She went on to make millions of dollars betting on China’s software and Internet boom - including buying into Xiaomi five years ago when the company had only a prototype of the smartphones that have since catapulted it up the global rankings and turned it into a US$45 billion (S$63 billion) enterprise.
Now, Ms Lee, 43, is going back to her hardware roots, predicting a renaissance for start-ups as China boosts technology and skills at factories, potentially triggering a wave of new inventions - from drones and robots to smart cars and beyond.
“Finally, after 15 years of investment in China, we’re starting to see the real ‘makers’ come to play,” Singapore-born Lee, who moved to China in 2005 to set up GGV’s Shanghai office, said in one of several interviews.
GGV, founded in 2000 as Granite Global Ventures, has nearly US$2.7 billion across six funds, with early investments in e-commerce giant Alibaba Group Holding, ride-hailing app Didi Kuaidi and Tujia, a Chinese vacation rental firm similar to Airbnb Inc.
The venture capital firm invested in Alibaba when Jack Ma’s group was valued at just US$200 million. It’s now worth US$171 billion. Ms Lee also invested in UCWeb, which Alibaba bought for US$4 billion last year in China’s biggest Internet sector deal.
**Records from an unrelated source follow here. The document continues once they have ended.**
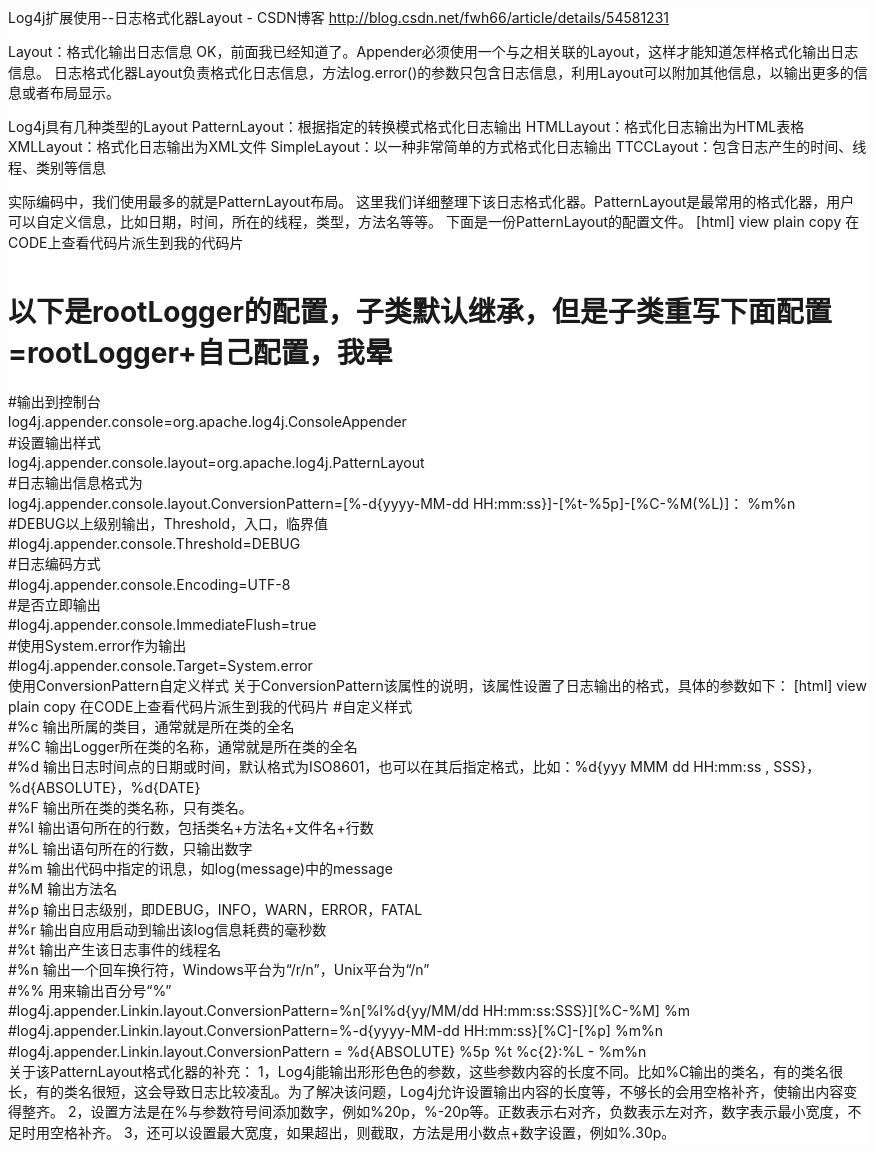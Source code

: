 

Log4j扩展使用--日志格式化器Layout - CSDN博客 
http://blog.csdn.net/fwh66/article/details/54581231

Layout：格式化输出日志信息
OK，前面我已经知道了。Appender必须使用一个与之相关联的Layout，这样才能知道怎样格式化输出日志信息。
日志格式化器Layout负责格式化日志信息，方法log.error()的参数只包含日志信息，利用Layout可以附加其他信息，以输出更多的信息或者布局显示。

Log4j具有几种类型的Layout
PatternLayout：根据指定的转换模式格式化日志输出
HTMLLayout：格式化日志输出为HTML表格
XMLLayout：格式化日志输出为XML文件
SimpleLayout：以一种非常简单的方式格式化日志输出
TTCCLayout：包含日志产生的时间、线程、类别等信息

实际编码中，我们使用最多的就是PatternLayout布局。
这里我们详细整理下该日志格式化器。PatternLayout是最常用的格式化器，用户可以自定义信息，比如日期，时间，所在的线程，类型，方法名等等。
下面是一份PatternLayout的配置文件。
[html] view plain copy  在CODE上查看代码片派生到我的代码片
# 以下是rootLogger的配置，子类默认继承，但是子类重写下面配置=rootLogger+自己配置，我晕  
#输出到控制台     
log4j.appender.console=org.apache.log4j.ConsoleAppender    
#设置输出样式     
log4j.appender.console.layout=org.apache.log4j.PatternLayout   
#日志输出信息格式为  
log4j.appender.console.layout.ConversionPattern=[%-d{yyyy-MM-dd HH:mm:ss}]-[%t-%5p]-[%C-%M(%L)]： %m%n   
#DEBUG以上级别输出，Threshold，入口，临界值  
#log4j.appender.console.Threshold=DEBUG  
#日志编码方式  
#log4j.appender.console.Encoding=UTF-8  
#是否立即输出  
#log4j.appender.console.ImmediateFlush=true  
#使用System.error作为输出  
#log4j.appender.console.Target=System.error  
使用ConversionPattern自定义样式
关于ConversionPattern该属性的说明，该属性设置了日志输出的格式，具体的参数如下：
[html] view plain copy  在CODE上查看代码片派生到我的代码片
#自定义样式     
#%c 输出所属的类目，通常就是所在类的全名   
#%C 输出Logger所在类的名称，通常就是所在类的全名   
#%d 输出日志时间点的日期或时间，默认格式为ISO8601，也可以在其后指定格式，比如：%d{yyy MMM dd HH:mm:ss , SSS}，%d{ABSOLUTE}，%d{DATE}  
#%F 输出所在类的类名称，只有类名。  
#%l 输出语句所在的行数，包括类名+方法名+文件名+行数  
#%L 输出语句所在的行数，只输出数字  
#%m 输出代码中指定的讯息，如log(message)中的message  
#%M 输出方法名  
#%p 输出日志级别，即DEBUG，INFO，WARN，ERROR，FATAL  
#%r 输出自应用启动到输出该log信息耗费的毫秒数  
#%t 输出产生该日志事件的线程名  
#%n 输出一个回车换行符，Windows平台为“/r/n”，Unix平台为“/n”  
#%% 用来输出百分号“%”  
#log4j.appender.Linkin.layout.ConversionPattern=%n[%l%d{yy/MM/dd HH:mm:ss:SSS}][%C-%M] %m    
#log4j.appender.Linkin.layout.ConversionPattern=%-d{yyyy-MM-dd HH:mm:ss}[%C]-[%p] %m%n     
#log4j.appender.Linkin.layout.ConversionPattern = %d{ABSOLUTE} %5p %t %c{2}:%L - %m%n  
关于该PatternLayout格式化器的补充：
1，Log4j能输出形形色色的参数，这些参数内容的长度不同。比如%C输出的类名，有的类名很长，有的类名很短，这会导致日志比较凌乱。为了解决该问题，Log4j允许设置输出内容的长度等，不够长的会用空格补齐，使输出内容变得整齐。
2，设置方法是在%与参数符号间添加数字，例如%20p，%-20p等。正数表示右对齐，负数表示左对齐，数字表示最小宽度，不足时用空格补齐。
3，还可以设置最大宽度，如果超出，则截取，方法是用小数点+数字设置，例如%.30p。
China’s cabinet this year unveiled the ‘Internet Plus’ and’Made in China 2025’ plans to boost output through new investments and innovation as breakneck growth slows in the world’s second-largest economy and labour costs rise.
Ms Lee sees a particularly attractive opportunity in China with these sweeping plans to digitize and automate the economy.
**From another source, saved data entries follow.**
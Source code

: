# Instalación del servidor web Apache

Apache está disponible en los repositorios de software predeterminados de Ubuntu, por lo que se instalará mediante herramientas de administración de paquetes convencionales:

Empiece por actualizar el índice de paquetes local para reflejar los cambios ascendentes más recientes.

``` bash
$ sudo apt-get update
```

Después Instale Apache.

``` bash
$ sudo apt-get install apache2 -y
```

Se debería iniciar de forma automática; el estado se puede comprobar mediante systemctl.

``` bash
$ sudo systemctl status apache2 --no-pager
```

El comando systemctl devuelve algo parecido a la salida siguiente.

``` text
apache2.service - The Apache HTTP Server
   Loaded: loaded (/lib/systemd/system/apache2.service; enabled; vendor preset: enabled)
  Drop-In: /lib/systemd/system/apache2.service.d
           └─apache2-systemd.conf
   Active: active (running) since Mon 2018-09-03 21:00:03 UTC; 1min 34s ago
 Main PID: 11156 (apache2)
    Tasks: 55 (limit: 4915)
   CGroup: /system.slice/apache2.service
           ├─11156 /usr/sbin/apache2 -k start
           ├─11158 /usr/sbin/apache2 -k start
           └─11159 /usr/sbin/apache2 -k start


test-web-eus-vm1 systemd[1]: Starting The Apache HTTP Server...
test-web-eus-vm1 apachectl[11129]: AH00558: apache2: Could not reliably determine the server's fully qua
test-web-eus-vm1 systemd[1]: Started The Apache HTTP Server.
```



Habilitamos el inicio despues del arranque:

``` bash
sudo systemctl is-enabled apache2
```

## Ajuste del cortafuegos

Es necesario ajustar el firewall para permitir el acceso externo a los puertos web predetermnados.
“China reinvents itself every 10 years, and you can see this in their policies - from the migration from low-cost labour to software-based IT personnel in 2000-05, to now precision manufacturing and automation,” said Lee, who worked briefly as a banker at Morgan Stanley.
Ms Lee, a junior college doubles kayaking champion, recently invested in Chinese smart notebook start-up Xiaoniu and EHang, a drone maker that specialises in flight control software and is looking to expand into agricultural and industrial applications.
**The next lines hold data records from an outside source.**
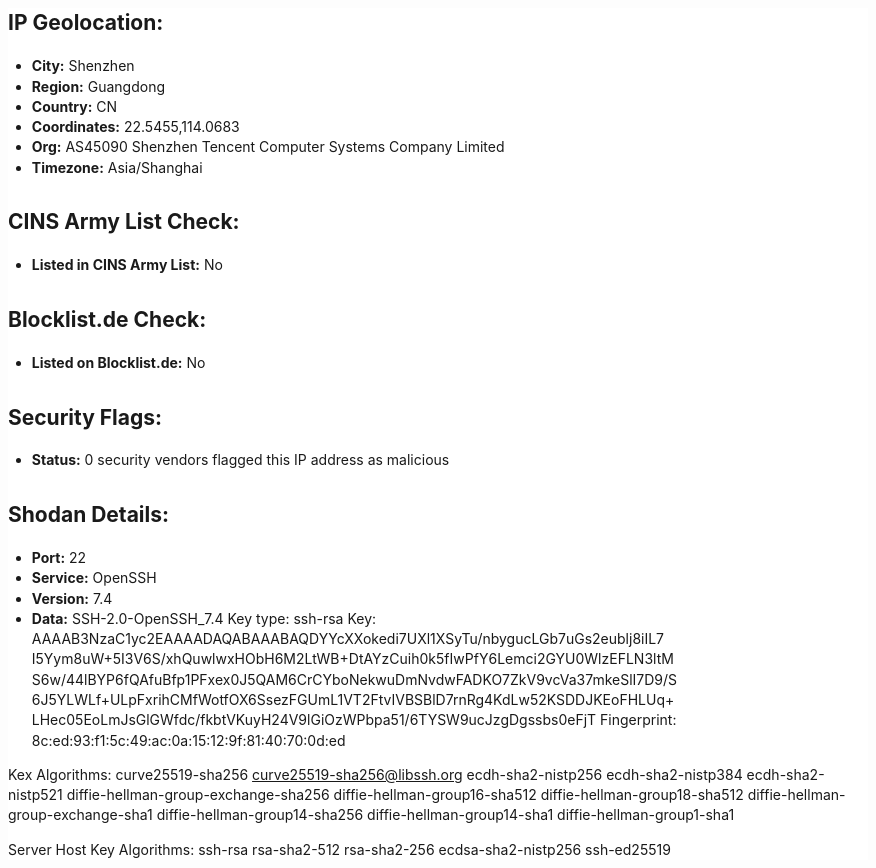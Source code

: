 ## IP Geolocation:
- **City:** Shenzhen
- **Region:** Guangdong
- **Country:** CN
- **Coordinates:** 22.5455,114.0683
- **Org:** AS45090 Shenzhen Tencent Computer Systems Company Limited
- **Timezone:** Asia/Shanghai

## CINS Army List Check:
- **Listed in CINS Army List:** 
No

## Blocklist.de Check:
- **Listed on Blocklist.de:** 
No

## Security Flags:
- **Status:** 0 security vendors flagged this IP address as malicious

## Shodan Details:
- **Port:** 22
- **Service:** OpenSSH
- **Version:** 7.4
- **Data:** SSH-2.0-OpenSSH_7.4
Key type: ssh-rsa
Key: AAAAB3NzaC1yc2EAAAADAQABAAABAQDYYcXXokedi7UXl1XSyTu/nbygucLGb7uGs2eublj8iIL7
I5Yym8uW+5I3V6S/xhQuwlwxHObH6M2LtWB+DtAYzCuih0k5fIwPfY6Lemci2GYU0WlzEFLN3ltM
S6w/44lBYP6fQAfuBfp1PFxex0J5QAM6CrCYboNekwuDmNvdwFADKO7ZkV9vcVa37mkeSlI7D9/S
6J5YLWLf+ULpFxrihCMfWotfOX6SsezFGUmL1VT2FtvIVBSBlD7rnRg4KdLw52KSDDJKEoFHLUq+
LHec05EoLmJsGlGWfdc/fkbtVKuyH24V9lGiOzWPbpa51/6TYSW9ucJzgDgssbs0eFjT
Fingerprint: 8c:ed:93:f1:5c:49:ac:0a:15:12:9f:81:40:70:0d:ed

Kex Algorithms:
	curve25519-sha256
	curve25519-sha256@libssh.org
	ecdh-sha2-nistp256
	ecdh-sha2-nistp384
	ecdh-sha2-nistp521
	diffie-hellman-group-exchange-sha256
	diffie-hellman-group16-sha512
	diffie-hellman-group18-sha512
	diffie-hellman-group-exchange-sha1
	diffie-hellman-group14-sha256
	diffie-hellman-group14-sha1
	diffie-hellman-group1-sha1

Server Host Key Algorithms:
	ssh-rsa
	rsa-sha2-512
	rsa-sha2-256
	ecdsa-sha2-nistp256
	ssh-ed25519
She has also looked into electric cars and autonomous driving and flight technologies, as an extension of the investments in EHang and electric scooter NIU.
Together with Hans Tung, another managing partner at GGV, Ms Lee has focused on hardware start-ups with a presence or founders in both China and the United States - firms better able to marry Chinese supply chain know-how with Western product design skills, Mr Tung said.
Ms Lee, a trailblazer in the male-dominated world of venture capital, says the industry is “gender agnostic,” though she quips that she’s as much at home with the guys on the golf course - “I drive 250 yards” - as she is having dinner with entrepreneurs at home with their family and kids.
Beyond crunching numbers on start-up businesses, Ms Lee says she works to simple metrics. “Have you invested? Have you helped companies? Have you made money for investors?”
“Start-ups aren’t an object. They’re successful because of the people behind them. It’s about understanding the motivation behind the person. When we talked to (Xiaomi founder) Lei Jun, it’s not saying ‘oh, are you making a phone? What’s in it?’ He has this passion, he has to win. That’s very important.”
Executives who have worked with Ms Lee say she has strong analytical skills and a steely, decisive edge.
Tiak Koon Loh, CEO of Chinese tech consultancy Pactera and a longtime business partner, recalled when MS Lee fired a group of executives at a portfolio business in the early 2000s, something relatively unheard of at the time in the region.
For Ms Lee, though, there’s more to it than that.
“I’m a very gut feel type of investor and my background is pretty unique. I’m a hard core engineer. I have a real love for the industry. I just love pulling up products and seeing things come to life.”